Agile has become the dominant software development process because it improves team collaboration, flexibility, and speed to deployment. Along the way, however, the Agile UX framework became increasingly more focused on process and less on getting the product into the customer’s hands as effectively and efficiently as possible.

Enter Lean UX.

This guide describes the benefits of Lean UX, its core principles and processes, and how it differs from Agile UX.

Key Takeaways

  • What is Lean UX?
  • Learn the core principles and processes of Lean UX
  • How does Lean UX differ from Agile UX?
  • Discover the benefits of Lean UX for your team

What is Lean UX?

Lean UX is a process that allows design teams to gather user feedback early and iterate design and code development at speed.
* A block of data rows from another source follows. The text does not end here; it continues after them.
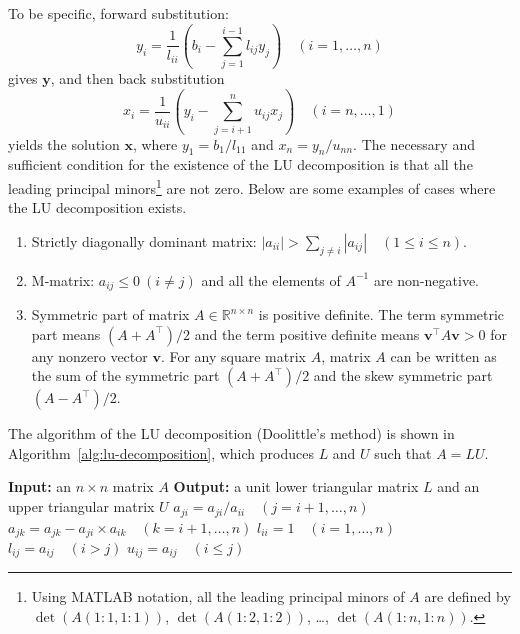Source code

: {To be specific, forward substitution:}
\[
y_i=\frac1{l_{ii}}\left(b_i-\sum_{j=1}^{i-1}l_{ij}y_j\right)\quad(i=1,\ldots,n)
\]
{gives $\bm y$, and then back substitution}
\[
x_i=\frac1{u_{ii}}\left(y_i-\sum_{j=i+1}^n u_{ij}x_j\right)\quad(i=n,\ldots,1)
\]
{yields the solution $\bm x$, where $y_1=b_1/l_{11}$ and $x_n=y_n/u_{nn}$.}
{The necessary and sufficient condition for the existence of the LU decomposition is that all the leading principal minors\footnote{Using MATLAB notation, all the leading principal minors of $A$ are defined by $\det(A(1:1,1:1))$, $\det(A(1:2,1:2))$, \ldots, $\det(A(1:n,1:n))$.} are not zero. Below are some examples of cases where the LU decomposition exists.}
\begin{enumerate}
\item {Strictly diagonally dominant matrix:} $|a_{ii}|>\sum_{j\ne i}|a_{ij}|\quad(1\le i\le n)$.
\item {M-matrix: $a_{ij}\le0\ (i\ne j)$ and all the elements of $A^{-1}$ are non-negative.}
\item {Symmetric part of matrix $A\in\mathbb R^{n\times n}$ is positive definite. The term symmetric part means $(A+A^\top)/2$ and the term positive definite means $\bm v^\top A\bm v>0$ for any nonzero vector $\bm v$. For any square matrix $A$, matrix $A$ can be written as the sum of the symmetric part $(A+A^\top)/2$ and the skew symmetric part $(A-A^\top)/2$.}
\end{enumerate}
{The algorithm of the LU decomposition (Doolittle's method) is shown in Algorithm~\ref{alg:lu-decomposition}, which produces $L$ and $U$ such that $A=LU$.}
\begin{algorithm}[H]
\caption{{The LU decomposition}}\label{alg:lu-decomposition}
\begin{algorithmic}[1]
\Statex \textbf{Input:} {an $n\times n$ matrix $A$}
\Statex \textbf{Output:} {a unit lower triangular matrix $L$ and an upper triangular matrix $U$}
\State $a_{ji}=a_{ji}/a_{ii}\quad(j=i+1,\ldots,n)$
\State $a_{jk}=a_{jk}-a_{ji}\times a_{ik}\quad(k=i+1,\ldots,n)$
\EndFor
\EndFor
\State $l_{ii}=1\quad(i=1,\ldots,n)$
\State $l_{ij}=a_{ij}\quad(i>j)$
\State $u_{ij}=a_{ij}\quad(i\le j)$
\end{algorithmic}
\end{algorithm}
Speed means not only deploying quickly but deploying quality applications with minimized waste and maximum collaborative problem-solving.
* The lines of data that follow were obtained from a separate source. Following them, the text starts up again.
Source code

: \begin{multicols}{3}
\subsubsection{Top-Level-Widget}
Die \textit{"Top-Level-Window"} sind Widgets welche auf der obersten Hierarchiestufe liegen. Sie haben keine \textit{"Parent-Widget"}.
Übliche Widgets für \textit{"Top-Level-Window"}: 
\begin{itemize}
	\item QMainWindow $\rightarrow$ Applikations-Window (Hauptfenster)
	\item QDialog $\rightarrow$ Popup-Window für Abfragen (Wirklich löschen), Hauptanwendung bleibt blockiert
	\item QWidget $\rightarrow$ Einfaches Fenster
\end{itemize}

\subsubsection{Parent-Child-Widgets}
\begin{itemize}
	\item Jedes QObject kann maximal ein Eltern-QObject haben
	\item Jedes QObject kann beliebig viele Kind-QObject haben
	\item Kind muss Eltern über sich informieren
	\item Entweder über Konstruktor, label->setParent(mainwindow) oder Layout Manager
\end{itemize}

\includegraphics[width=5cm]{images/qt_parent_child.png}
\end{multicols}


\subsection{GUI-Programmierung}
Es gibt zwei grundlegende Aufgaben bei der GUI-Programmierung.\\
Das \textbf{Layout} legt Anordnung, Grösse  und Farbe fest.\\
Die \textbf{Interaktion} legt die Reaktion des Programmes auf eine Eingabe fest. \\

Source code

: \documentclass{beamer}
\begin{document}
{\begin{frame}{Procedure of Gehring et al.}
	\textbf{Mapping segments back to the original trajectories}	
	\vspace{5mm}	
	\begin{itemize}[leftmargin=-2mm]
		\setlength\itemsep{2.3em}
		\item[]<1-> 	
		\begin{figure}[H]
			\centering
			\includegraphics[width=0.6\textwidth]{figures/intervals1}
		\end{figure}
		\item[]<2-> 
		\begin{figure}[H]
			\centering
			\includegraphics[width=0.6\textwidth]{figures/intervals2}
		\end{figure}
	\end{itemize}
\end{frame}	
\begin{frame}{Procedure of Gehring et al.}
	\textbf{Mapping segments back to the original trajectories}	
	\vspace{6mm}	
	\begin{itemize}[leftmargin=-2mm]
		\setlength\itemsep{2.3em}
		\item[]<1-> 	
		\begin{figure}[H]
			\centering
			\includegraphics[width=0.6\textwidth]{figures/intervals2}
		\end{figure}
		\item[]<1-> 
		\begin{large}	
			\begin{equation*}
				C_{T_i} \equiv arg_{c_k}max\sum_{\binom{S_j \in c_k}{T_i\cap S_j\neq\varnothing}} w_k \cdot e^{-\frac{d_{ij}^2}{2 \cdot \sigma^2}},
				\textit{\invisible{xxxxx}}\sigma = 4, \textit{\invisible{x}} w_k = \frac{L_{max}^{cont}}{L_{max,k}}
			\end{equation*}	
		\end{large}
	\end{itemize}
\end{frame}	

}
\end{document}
Lean UX is a design process that focuses on creating an MVP (minimally viable product) quickly to get an early market response. This ensures marketability before organizations invest additional time and resources into the product. Lean UX ensures that stakeholders and customers are happy with the product before going full steam ahead on coding, testing, and deployment.

Lean UX Core Principles & Processes

Lean UX includes five core principles for design and development teams to utilize.
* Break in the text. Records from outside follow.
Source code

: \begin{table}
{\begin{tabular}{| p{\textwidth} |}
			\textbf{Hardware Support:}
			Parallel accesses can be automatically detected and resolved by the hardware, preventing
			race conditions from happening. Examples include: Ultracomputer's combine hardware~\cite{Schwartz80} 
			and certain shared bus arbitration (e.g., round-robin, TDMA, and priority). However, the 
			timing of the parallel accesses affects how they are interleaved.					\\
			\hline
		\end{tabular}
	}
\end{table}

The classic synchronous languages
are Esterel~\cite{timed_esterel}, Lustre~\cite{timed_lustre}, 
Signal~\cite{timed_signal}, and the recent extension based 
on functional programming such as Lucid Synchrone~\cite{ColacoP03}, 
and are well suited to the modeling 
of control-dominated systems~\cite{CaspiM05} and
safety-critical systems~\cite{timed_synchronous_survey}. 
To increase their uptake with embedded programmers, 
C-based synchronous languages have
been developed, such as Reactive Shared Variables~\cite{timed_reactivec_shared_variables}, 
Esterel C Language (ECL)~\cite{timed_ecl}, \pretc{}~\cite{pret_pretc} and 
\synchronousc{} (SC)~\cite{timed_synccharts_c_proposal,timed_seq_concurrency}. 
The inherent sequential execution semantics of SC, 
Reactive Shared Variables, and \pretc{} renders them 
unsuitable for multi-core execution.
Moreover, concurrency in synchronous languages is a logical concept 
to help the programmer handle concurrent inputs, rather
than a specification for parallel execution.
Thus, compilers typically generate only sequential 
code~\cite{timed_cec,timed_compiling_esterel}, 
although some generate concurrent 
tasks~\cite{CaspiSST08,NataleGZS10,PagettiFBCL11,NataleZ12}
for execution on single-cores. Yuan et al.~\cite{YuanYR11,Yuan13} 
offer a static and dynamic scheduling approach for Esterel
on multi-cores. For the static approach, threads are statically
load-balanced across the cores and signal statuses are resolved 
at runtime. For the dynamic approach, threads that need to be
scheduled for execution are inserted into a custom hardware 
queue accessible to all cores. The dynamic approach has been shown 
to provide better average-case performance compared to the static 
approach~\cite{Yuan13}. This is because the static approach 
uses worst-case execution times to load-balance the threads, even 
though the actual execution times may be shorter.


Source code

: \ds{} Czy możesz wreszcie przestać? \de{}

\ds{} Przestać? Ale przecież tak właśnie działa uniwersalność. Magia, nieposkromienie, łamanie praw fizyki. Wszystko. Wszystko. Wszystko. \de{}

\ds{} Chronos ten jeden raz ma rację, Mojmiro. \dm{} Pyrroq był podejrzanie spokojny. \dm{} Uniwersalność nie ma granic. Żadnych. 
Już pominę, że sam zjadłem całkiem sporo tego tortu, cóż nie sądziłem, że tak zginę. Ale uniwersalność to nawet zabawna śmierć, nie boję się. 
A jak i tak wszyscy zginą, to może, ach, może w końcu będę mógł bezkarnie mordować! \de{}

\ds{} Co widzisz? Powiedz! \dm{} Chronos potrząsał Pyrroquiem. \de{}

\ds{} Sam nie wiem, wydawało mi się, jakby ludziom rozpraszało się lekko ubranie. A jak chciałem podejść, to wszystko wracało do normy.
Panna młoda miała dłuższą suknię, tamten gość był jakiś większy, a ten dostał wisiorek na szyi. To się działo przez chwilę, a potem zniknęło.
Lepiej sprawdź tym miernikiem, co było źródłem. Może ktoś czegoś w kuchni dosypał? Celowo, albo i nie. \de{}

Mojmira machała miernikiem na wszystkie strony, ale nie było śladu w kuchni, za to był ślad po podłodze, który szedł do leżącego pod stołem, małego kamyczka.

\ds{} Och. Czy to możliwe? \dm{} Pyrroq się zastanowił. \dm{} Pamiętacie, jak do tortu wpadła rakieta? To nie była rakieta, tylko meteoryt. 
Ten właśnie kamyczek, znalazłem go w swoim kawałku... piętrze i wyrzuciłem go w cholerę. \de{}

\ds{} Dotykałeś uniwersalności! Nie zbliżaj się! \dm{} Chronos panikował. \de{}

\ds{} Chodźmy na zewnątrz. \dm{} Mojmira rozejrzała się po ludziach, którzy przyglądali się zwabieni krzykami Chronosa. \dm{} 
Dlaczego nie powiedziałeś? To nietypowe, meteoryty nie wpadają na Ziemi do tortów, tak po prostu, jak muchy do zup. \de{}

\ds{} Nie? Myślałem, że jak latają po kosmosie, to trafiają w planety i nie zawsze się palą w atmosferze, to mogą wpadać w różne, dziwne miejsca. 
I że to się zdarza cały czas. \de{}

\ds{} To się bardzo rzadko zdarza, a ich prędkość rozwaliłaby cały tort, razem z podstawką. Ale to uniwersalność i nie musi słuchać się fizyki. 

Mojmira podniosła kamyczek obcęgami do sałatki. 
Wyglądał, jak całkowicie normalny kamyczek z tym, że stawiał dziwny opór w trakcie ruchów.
The core principles of Lean UX include:

  • Act as one team
  • Solve the problem
  • Collaborate on all things
  • Be flexible
  • De-emphasize deliverables

The three fundamental phases of Lean UX design include:

  • Think
    • Includes team brainstorming of product assumptions, competitive analysis, stakeholder interviews, story or mood boards, wireframes, and understanding the value of the product and its impact on the business’s bottom line.
  • Make
    • This stage focuses on creating the MVP prototype using the input from story and/or mood boards, wireframes, and sketches. The MVP prototype is a quick way to identify issues early in a non-coded product that represents enough of the base product functionality to generate feedback for improvements.
  • Check
    • The check phase tests the design feasibility based on the outcomes of the previous two phases. A/B testing can be used to compare two prototype versions or usability testing can help flush out issues from the user testing phase.

How does Lean UX differ from Agile UX?

The difference between Lean UX and Agile UX is based on the timing of deliverables. Agile UX focuses on user testing or UX research done at the start of a project to determine the path of design and code development. By contrast, Lean UX focuses on delivering an MVP and then improving it using iterative development based on ongoing user feedback.

For gauging the effectiveness of a product, Agile UX and Lean UX both rely on user testing. Lean UX is less meticulous about testing, whereas Agile UX can spend months analyzing and incorporating user feedback. Lean UX design uses raw user data, upfront user testing, and team input to create a fully functional MVP that evolves in response to users’ needs.

Lean UX focuses on creating products users want, need, and use right away. With Lean UX, teams can release usable, quality applications rapidly with the understanding that fine-tuning will occur over time within iterative sprints or development cycles. Best of all, Lean UX improves applications in response to customer feedback, so the product always meets the needs of customers.